她陷入沉默,直到駱遠豐說,“看來你聽說我沒孩子的事情了,可見你很關注辦案警察的個人信息。”
他在套話。魏如楠立刻就察覺到了他的意圖,隻不過她不能表現出來,一定要足夠聰明地搪塞過去才行。
所以,她語氣平緩地解釋道:“其實我不太關心別人的私生活,所以沒有特別關注過任何人,可能是魏振剛出了事讓我的腦子不太靈光,而且我平時也經常吃藥,本身就不是個太會聊天的人,請別見怪。”
駱遠豐“哦?”了一聲,“你吃什麽藥啊?身體不好嗎?”
“就是一些治療情緒上的藥。”魏如楠輕歎道,“生活坎坷,需要藥物來調理。
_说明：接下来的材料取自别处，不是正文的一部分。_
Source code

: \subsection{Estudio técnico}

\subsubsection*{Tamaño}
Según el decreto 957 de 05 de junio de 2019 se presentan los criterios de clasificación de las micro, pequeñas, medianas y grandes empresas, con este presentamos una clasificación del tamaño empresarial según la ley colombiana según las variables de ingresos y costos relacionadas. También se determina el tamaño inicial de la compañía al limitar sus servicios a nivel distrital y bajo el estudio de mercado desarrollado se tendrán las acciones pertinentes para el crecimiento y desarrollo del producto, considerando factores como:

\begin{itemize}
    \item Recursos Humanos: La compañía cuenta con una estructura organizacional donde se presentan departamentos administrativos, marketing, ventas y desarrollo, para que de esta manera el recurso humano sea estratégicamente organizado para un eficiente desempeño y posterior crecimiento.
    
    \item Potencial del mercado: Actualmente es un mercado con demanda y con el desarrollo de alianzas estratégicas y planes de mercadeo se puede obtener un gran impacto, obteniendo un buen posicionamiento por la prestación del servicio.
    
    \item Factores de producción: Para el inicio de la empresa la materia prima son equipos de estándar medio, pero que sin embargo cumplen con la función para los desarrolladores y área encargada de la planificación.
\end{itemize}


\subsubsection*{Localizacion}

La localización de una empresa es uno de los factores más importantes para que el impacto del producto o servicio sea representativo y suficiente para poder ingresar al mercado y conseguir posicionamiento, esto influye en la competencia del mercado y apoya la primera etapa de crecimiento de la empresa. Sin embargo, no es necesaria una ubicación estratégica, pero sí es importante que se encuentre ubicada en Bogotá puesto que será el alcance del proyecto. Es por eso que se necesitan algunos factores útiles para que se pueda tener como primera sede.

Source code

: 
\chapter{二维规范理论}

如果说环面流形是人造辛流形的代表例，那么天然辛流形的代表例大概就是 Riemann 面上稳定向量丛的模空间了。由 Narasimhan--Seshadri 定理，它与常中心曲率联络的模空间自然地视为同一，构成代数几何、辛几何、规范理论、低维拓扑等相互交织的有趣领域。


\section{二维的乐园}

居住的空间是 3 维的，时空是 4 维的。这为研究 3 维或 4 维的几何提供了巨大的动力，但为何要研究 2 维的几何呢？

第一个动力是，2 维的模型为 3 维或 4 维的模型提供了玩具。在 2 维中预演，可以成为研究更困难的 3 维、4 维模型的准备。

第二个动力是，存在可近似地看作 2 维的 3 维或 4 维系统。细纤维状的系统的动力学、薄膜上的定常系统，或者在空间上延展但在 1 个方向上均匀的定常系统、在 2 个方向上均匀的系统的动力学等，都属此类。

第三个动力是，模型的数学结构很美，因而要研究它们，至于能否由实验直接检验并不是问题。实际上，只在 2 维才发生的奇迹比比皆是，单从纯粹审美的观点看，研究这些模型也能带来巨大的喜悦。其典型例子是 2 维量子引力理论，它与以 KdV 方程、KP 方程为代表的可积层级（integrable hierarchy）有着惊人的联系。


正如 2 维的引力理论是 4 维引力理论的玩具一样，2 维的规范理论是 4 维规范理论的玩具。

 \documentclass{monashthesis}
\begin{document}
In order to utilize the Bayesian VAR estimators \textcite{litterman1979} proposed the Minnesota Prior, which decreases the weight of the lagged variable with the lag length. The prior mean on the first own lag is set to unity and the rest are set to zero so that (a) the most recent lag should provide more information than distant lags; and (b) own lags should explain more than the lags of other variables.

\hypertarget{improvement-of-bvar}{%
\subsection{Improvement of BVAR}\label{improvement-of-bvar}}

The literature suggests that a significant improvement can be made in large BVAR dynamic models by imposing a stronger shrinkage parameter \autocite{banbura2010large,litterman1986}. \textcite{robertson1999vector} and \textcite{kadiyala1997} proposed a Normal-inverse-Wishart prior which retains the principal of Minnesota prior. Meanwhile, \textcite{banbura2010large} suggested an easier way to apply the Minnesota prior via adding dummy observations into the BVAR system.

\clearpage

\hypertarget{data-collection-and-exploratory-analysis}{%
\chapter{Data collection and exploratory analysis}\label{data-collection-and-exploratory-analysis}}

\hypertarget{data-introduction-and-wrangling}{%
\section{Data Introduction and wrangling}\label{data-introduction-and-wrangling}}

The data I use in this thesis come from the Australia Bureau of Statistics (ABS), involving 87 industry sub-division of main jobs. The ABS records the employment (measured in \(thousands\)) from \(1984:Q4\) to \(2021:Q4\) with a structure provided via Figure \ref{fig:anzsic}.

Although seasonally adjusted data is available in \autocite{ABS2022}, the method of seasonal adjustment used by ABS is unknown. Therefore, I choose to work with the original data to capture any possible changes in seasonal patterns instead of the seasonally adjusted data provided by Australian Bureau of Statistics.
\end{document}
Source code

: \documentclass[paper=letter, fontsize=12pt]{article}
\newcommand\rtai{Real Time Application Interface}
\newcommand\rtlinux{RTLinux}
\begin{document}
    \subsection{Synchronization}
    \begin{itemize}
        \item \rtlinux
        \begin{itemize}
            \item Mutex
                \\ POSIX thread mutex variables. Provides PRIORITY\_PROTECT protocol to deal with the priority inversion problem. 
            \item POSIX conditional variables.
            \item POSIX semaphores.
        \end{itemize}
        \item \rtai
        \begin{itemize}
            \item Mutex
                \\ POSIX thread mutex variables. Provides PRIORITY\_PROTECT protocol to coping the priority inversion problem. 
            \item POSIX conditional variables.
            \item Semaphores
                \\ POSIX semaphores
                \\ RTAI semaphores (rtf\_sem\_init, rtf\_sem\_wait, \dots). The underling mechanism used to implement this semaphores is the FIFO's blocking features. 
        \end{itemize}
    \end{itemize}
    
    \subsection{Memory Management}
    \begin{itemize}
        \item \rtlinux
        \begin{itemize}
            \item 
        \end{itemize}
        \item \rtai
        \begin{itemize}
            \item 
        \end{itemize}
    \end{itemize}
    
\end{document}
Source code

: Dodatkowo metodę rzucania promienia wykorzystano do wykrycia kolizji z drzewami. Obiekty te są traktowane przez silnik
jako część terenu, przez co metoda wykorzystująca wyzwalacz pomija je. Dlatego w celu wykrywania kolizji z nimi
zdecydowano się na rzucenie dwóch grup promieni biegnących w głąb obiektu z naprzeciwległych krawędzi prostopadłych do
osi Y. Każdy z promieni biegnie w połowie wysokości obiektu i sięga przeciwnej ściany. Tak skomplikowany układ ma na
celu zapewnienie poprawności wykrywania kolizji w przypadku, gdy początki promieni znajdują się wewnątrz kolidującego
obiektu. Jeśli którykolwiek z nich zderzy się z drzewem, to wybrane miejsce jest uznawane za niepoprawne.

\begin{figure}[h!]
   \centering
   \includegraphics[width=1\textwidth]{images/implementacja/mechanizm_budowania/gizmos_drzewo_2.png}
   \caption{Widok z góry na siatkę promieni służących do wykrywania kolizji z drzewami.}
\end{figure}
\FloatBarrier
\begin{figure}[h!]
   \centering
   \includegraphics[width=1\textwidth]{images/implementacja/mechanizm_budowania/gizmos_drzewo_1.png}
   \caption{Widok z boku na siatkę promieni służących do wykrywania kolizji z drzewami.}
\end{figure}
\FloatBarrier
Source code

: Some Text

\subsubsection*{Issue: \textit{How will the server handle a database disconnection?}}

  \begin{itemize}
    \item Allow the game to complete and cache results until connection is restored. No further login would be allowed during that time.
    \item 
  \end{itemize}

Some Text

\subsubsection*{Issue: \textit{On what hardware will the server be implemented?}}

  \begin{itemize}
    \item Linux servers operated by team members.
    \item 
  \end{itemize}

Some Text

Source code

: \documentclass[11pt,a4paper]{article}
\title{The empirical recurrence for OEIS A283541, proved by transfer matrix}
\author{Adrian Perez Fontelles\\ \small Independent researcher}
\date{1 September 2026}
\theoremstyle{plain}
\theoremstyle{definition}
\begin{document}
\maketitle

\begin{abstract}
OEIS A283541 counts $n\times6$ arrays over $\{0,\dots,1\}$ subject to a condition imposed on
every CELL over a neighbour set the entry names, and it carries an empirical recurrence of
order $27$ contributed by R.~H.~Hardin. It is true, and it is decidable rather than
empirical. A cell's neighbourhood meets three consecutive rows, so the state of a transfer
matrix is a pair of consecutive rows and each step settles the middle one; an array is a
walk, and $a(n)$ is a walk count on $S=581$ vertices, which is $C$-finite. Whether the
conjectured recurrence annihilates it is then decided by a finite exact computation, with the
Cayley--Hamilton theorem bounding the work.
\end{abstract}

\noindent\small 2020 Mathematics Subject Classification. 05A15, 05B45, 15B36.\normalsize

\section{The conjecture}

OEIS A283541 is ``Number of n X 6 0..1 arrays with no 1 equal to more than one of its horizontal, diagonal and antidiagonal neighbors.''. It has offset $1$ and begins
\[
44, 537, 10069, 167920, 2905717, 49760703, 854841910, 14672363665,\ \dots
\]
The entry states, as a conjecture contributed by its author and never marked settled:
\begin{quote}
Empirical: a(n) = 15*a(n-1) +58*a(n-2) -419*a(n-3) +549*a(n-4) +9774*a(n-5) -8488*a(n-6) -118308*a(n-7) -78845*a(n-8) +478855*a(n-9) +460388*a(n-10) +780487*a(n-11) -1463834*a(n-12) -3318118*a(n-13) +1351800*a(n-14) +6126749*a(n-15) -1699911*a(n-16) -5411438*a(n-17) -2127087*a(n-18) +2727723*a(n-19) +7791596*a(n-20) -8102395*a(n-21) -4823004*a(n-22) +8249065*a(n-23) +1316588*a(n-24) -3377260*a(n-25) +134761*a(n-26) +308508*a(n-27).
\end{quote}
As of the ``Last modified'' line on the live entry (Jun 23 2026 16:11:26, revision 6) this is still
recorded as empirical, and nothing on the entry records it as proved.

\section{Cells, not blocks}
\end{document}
”
駱遠豐眯了眯眼,他再沒說什麽,同事也恰時從靈堂裏過來找他,魏如楠趁著這個機會便離開了。
助理小梁盯著魏如楠的背影,同駱遠豐說:“老大,她好像對你、對咱們都沒什麽印象了。”
“正常,都過去這麽多年了,她當時又情緒波動那麽大,不記得咱們也沒什麽毛病。”駱遠豐說,“更何況,她老公那事兒咱們也沒找到肇事者,外地人流動到縣城外,咱們也沒處去找。”
小梁同情道:“她也真是可憐,老公車禍死了,弟弟又被火車壓死,用我姥姥的話說,他們這樣的家庭可能就是克|男人。”
“別瞎說,人家爸爸和妹夫都好端端的呢。”駱遠豐說完,實在是忍不住想抽煙,就讓小梁去喊另外一個同事出來:“咱們也差不多該回去了,本來就是來打探一下口風看看他們家人狀態的,還得回去吃食堂呢。”
小梁立刻去喊人,剩下駱遠豐觀察著魏如楠在靈堂裏的一舉一動,她和她妹妹魏想楠的關係似乎很親密,從頭至尾,她們姐妹兩個都緊緊地黏在一起,時而交頭接耳,那副竊竊私語的模樣令駱遠豐覺得不太舒服。
也許真像小梁說的,誰沾上她們姐妹,誰就會不幸。
7.
距離趙建秋去世已經有8年時間了。
他死的時候,魏如楠是30歲,看上去還和年輕姑娘沒有太大分別。
但8年光景過去,她遭受到生活接二連三的摧殘,儼然已經初現了衰老的痕跡。
清晨時分,她洗漱時發現鬢邊多出了兩根白發,拔掉之後扔進了垃圾桶裏,本打算刷牙,趙嶺在這時衝進衛生間,發現她在,立刻抱怨道:“你先出去一下,我要上廁所。”
魏如楠在這個時候會乖乖地離開,但總忘記拉上門,趙嶺就非常不耐煩地拽上拉門。
他已經19歲了,由於複讀了一年,這一次準備參加高考的壓力非常大,情緒也起伏不定。倒不是因為他前一次失利,而是他沒考上自己心儀的學校,差了那麽2、3分,他說什麽都要考中自己喜歡的那所才行。
魏如楠當然不敢招惹他,連與他大聲講話都不敢。每天早上還要變著花樣地給他做飯吃,這會兒她煎好了雞蛋,又把熬好的小米粥盛到碗裏,牛肉餡餅是昨晚上買好的,熱一熱就能吃。